Die CIMIC-Gruppe von AUCON SFOR verfolgt ein zweifaches Ziel. Erstens die Unterstützung humanitärer Hilfsprojekte wie beispielsweise die Aktion "Bauern helfen Bauern" der Salzburger Landesrätin Doraja Eberle.

Daneben versucht CIMIC bei AUCON SFOR zur Entwicklung von Wirtschaftskooperationen zwischen Österreich und dem Einsatzraum beizutragen. Bereits bisher intensive Kooperationen im Bereich der Finanz- und Versicherungswirtschaft sowie des Baustoff- und -bedarfshandels bieten dazu eine gute Basis, aber auch die internationalen Truppen selbst sind ein bedeutender Wirtschaftsfaktor im Einsatzraum. Erstes sichtbares Zeichen dieser Zielsetzung sind gemeinsame Veranstaltungen des AUCON SFOR mit der österreichischen Außenwirtschaftsstelle in Bosnien und Herzegowina. Die zunächst unbürokratische Institutionalisierung dieser Kooperation bereitet die Installierung eines CIMIC-Centers Austria in räumlicher Nähe zum Kommando Internationale Einsätze in Graz als nächsten Schritt vor.

Der Einsatz

AUCON SFOR ist im Einsatzraum mit Masse im Camp Butmir bei Sarajewo untergebracht. Lediglich das LOT befindet sich in Banja Luka.

Die MSU-Teile von AUCON SFOR sind innerhalb des Camps Butmir in einem eigenen umzäunten Bereich untergebracht.

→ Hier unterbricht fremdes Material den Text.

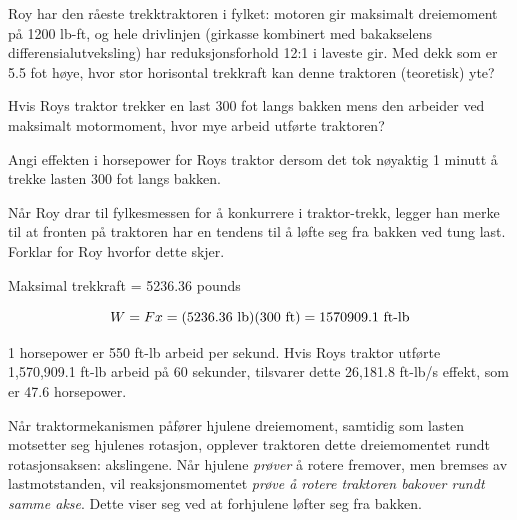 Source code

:

Roy har den råeste trekktraktoren i fylket: motoren gir maksimalt dreiemoment på 1200 lb-ft, og hele drivlinjen (girkasse kombinert med bakakselens differensialutveksling) har reduksjonsforhold 12:1 i laveste gir. Med dekk som er 5.5 fot høye, hvor stor horisontal trekkraft kan denne traktoren (teoretisk) yte?

\vskip 10pt

Hvis Roys traktor trekker en last 300 fot langs bakken mens den arbeider ved maksimalt motormoment, hvor mye arbeid utførte traktoren?

\vskip 10pt

Angi effekten i horsepower for Roys traktor dersom det tok nøyaktig 1 minutt å trekke lasten 300 fot langs bakken.

\vskip 10pt

Når Roy drar til fylkesmessen for å konkurrere i traktor-trekk, legger han merke til at fronten på traktoren har en tendens til å løfte seg fra bakken ved tung last. Forklar for Roy hvorfor dette skjer.







Maksimal trekkraft = 5236.36 pounds
 
\vskip 10pt

$$W = F x = (5236.36 \hbox{ lb}) (300 \hbox{ ft}) = 1570909.1 \hbox{ ft-lb}$$

\vskip 10pt

1 horsepower er 550 ft-lb arbeid per sekund. Hvis Roys traktor utførte 1,570,909.1 ft-lb arbeid på 60 sekunder, tilsvarer dette 26,181.8 ft-lb/s effekt, som er 47.6 horsepower.

\vskip 10pt

Når traktormekanismen påfører hjulene dreiemoment, samtidig som lasten motsetter seg hjulenes rotasjon, opplever traktoren dette dreiemomentet rundt rotasjonsaksen: akslingene. Når hjulene {\it prøver} å rotere fremover, men bremses av lastmotstanden, vil reaksjonsmomentet {\it prøve å rotere traktoren bakover rundt samme akse}. Dette viser seg ved at forhjulene løfter seg fra bakken.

Weil die B-Kompanie zwei österreichische, einen italienischen und einen slowenischen MSU-Zug umfasst, wird die Kompanieführung zwischen Österreich und Slowenien geteilt. Die österreichische Special Observation Squad der Spezialeinsatzkräfte wird direkt vom MSU-Rgt geführt und arbeitet im Bereich der Aufklärung eng mit einer italienischen Maneuver-Unit zusammen. Dadurch ergeben sich besonders enge Formen der Zusammenarbeit mit italienischen und slowenischen Soldaten. Die MSU wird in ganz Bosnien eingesetzt und von SFOR als Reserve direkt geführt.

Entwicklungsperspektiven mit Übernahme der EU

Mit Übernahme der SFOR-Mission durch die EU Anfang Dezember 2004 zieht sich die NATO mit Masse aus Bosnien zurück. Allerdings verbleibt ein NATO HQ im Camp Butmir, welches vor allem strategische Teilbereiche des Mandates weiterhin wahrnehmen wird. Dazu zählen politische Reformen, Streitkräftereformen, Angelegenheiten mutmaßlicher Kriegsverbrecher, Kampf gegen den Terror und ähnliches. Aber auch im Camp Eagle Base bei Tuzla verbleiben US-Teile, die den dortigen Flughafen und Fernmeldeeinrichtungen weiter betreiben. Daneben befindet sich ein NATO-PfP Training Center im Camp Butmir in Bau. Der Übergang erfolgt also gleitend. Zur Zeit ist bereits ein so genanntes EU-Planning Team (EUPT) aktiv. In diesem ist auch Österreich mit Schlüsselfunktionen vertreten. Mit Stand Mitte September sind im Österreichischen Bundesheer Planungen zur Verstärkung des österreichischen Beitrages bei Übernahme durch die EU im Gange. Diese neue Mission wird den Namen "ALTHEA" tragen. Geplant wird die Übernahme der Wachsicherungskompanie im Camp Eagle in Kooperation mit Tschechien sowie die Übernahme der Leadnation in einer LOT-Kompanie mit entsprechendem österreichischen Beitrag. Der politische Entscheidungsfindungsprozess hat mit dem Ministerratsbeschluss vom 27. September 2004 und der Zustimmung durch den Hauptausschuss des Nationalrates am 18. Oktober 2004 begonnen. Damit kehren wir an den Beginn des Beitrages zurück: Im Anfang ist wieder einmal das Wort.

___________________________________ ___________________________________ Autor: Brigadier Mag. Günter Ruderstaller, Jahrgang 1956, absolvierte die Offiziersausbildung an der Theresianischen Militärakademie und wurde 1982 zum Landwehrstammregiment 37 ausgemustert. Funktionen als Ausbildungsoffizier, Kompaniekommandant und S3, danach Generalstabskurs von 1988 bis 1991. Stellvertretender Leiter der G3-Abteilung im Korpskommando I, Bataillonskommandant am Golan 1997 bis 1998, anschließend G5 und G6 im Korpskommando I. Seit 2002 G3 im Kommando Internationale Einsätze.